Celebrations, Featured

Tips For A Low-Stress Thanksgiving

November 21, 2014

table place setting

Thanksgiving is one of my favorite holidays, not surprisingly because it is all about sitting down with your loved ones to enjoy some food.  And by “some food” I really mean “All the food.  In my belly.  Right now.”  The thing is, hand-in-hand with this abundance comes a pile dishes to juggle, oven space and timelines and temperatures to consider.  That’s not even counting all the hosting responsibilities and dish-washing duties for what can sometimes be a large crowd.  For me, these things can understandably lead to stress.

With Thanksgiving less than a week away, I wanted to share a few of my favorite tips for minimizing your holiday stress.

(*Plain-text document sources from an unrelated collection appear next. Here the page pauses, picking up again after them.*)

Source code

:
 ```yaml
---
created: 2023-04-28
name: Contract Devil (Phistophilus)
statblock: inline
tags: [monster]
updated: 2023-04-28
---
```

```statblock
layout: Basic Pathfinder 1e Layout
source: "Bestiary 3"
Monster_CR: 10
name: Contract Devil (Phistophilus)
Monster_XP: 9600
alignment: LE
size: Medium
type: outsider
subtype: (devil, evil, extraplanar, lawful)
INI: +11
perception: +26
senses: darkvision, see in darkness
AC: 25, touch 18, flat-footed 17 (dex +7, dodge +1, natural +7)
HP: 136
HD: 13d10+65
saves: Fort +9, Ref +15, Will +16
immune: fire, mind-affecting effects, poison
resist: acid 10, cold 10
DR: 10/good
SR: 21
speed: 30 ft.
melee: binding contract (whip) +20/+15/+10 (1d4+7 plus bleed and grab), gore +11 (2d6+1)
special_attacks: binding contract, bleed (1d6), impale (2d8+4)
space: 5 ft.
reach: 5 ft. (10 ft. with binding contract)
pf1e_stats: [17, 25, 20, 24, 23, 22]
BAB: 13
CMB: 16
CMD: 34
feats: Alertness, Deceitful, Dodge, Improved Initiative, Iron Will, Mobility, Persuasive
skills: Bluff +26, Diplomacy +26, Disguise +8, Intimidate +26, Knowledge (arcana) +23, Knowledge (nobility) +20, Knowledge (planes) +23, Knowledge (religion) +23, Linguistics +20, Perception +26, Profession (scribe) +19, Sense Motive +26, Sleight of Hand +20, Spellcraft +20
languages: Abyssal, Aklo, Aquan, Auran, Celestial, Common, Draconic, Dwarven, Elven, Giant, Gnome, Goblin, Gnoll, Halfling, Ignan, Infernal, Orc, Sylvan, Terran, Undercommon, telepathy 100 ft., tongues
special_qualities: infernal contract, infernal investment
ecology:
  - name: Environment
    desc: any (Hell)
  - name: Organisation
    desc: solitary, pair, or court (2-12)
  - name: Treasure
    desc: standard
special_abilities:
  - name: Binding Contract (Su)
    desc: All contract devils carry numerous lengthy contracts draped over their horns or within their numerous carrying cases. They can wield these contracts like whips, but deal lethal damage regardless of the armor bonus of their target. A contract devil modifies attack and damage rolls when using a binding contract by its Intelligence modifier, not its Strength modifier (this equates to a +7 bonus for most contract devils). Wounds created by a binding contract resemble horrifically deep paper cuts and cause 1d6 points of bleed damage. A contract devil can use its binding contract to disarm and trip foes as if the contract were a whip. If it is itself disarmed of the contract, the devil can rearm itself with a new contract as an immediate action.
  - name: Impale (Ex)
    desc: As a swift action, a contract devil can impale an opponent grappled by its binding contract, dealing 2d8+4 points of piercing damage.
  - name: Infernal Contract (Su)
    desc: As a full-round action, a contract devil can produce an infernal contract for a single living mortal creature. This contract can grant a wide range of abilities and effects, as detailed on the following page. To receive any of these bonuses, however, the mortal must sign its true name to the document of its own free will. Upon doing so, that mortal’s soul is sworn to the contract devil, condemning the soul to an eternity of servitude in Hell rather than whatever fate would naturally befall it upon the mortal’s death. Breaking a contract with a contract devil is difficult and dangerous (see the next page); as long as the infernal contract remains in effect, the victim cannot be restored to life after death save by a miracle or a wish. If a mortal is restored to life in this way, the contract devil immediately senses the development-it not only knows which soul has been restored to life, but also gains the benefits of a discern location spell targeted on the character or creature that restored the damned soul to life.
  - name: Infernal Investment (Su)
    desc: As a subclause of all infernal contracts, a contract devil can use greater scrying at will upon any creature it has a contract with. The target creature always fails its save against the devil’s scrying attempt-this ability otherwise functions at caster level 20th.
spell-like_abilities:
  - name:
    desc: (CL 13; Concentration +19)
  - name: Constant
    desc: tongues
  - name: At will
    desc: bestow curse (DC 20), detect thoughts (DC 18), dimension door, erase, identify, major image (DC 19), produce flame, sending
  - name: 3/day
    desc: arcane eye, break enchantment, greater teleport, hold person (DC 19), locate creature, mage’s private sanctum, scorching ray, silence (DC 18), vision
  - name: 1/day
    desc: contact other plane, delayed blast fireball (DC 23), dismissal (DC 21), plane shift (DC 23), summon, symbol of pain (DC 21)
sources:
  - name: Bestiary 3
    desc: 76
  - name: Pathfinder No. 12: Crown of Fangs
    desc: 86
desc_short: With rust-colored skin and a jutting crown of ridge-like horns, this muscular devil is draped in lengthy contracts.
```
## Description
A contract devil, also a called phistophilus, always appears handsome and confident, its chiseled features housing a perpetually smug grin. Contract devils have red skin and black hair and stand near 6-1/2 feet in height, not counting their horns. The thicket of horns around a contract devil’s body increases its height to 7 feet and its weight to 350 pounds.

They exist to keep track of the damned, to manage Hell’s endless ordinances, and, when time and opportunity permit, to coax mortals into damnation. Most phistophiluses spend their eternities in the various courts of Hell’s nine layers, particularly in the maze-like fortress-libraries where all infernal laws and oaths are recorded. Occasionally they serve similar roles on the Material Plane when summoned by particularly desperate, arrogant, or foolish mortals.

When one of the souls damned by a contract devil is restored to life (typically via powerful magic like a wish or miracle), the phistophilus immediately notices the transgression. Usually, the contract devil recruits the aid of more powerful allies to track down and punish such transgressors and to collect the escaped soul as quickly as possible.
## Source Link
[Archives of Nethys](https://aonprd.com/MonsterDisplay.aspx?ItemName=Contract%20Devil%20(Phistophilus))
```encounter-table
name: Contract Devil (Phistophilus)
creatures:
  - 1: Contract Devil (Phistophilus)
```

1. Don’t cook the turkey yourself.  This might be a little blasphemous for some of you, but the turkey is the most intimidating and time-consuming thing to me, not to mention it’s an oven hog!  Consider ordering a cooked turkey from a company like Honey Baked Ham, and heating it up on Thanksgiving.  The turkey is supposed to be crowning glory of the table, and by ordering it, you know it will taste good.  Plus, ordering the bird frees you up to focus on side dishes and desserts, which can be a lot of fun.  Check out some of my recent recipes, like an Apple Galette or some Paleo Pumpkin Muffins, to name a few.

2. If you’re having a small group, consider roasting Cornish Game Hens.  Again, this may be crazy for Thanksgiving purists.  But when my husband and I were pre-baby, we often had small Thanksgiving dinners.  A large turkey was just too much food for the two of us, so I roasted Cornish Game Hens to enjoy.  They were delicious, full of the flavor of the season, but small enough that we didn’t waste any food.

3. Assign friends and family a side dish.  You can either assign categories or specific dishes.   You don’t want three sweet potato dishes showing up at the same time, so specifics are important.  Chances are, your guests will have foods that they love and want to share, so give them a chance and take some of the burden off of yourself.

4. Consider party rentals.  When I grew up, my family had multiple sets of china that we would pull out every holiday season.  The china looked beautiful but you know what?  It was a lot of dishes to wash, even in my house with two dishwashers (true story).  Rental companies may allow you to rent dishes for a low cost, and then return them dirty.  Yes, please!

5. Shop in advance and cook a little each day.  The great news about most Thanksgiving foods is that you can make many of them in advance.  Give yourself plenty of time and do your shopping in the days leading up to the holiday.  When you get your groceries home, you can start to prep them (peeling, slicing, etc.)  Then, cook a dish or two each day so you’re not trying to put everything in the oven at the same time.

6. Remember what the holiday is about.  At the end of the day, if your famous pumpkin chiffon cheesecake flops or your turkey is still frozen at dinner time, shrug it off.  The day is about being thankful for what you do have.  Enjoy the company of your family and friends and soak up the moments.  At the very least, you’ll have some good stories to tell.

Do you have any other good tips to share?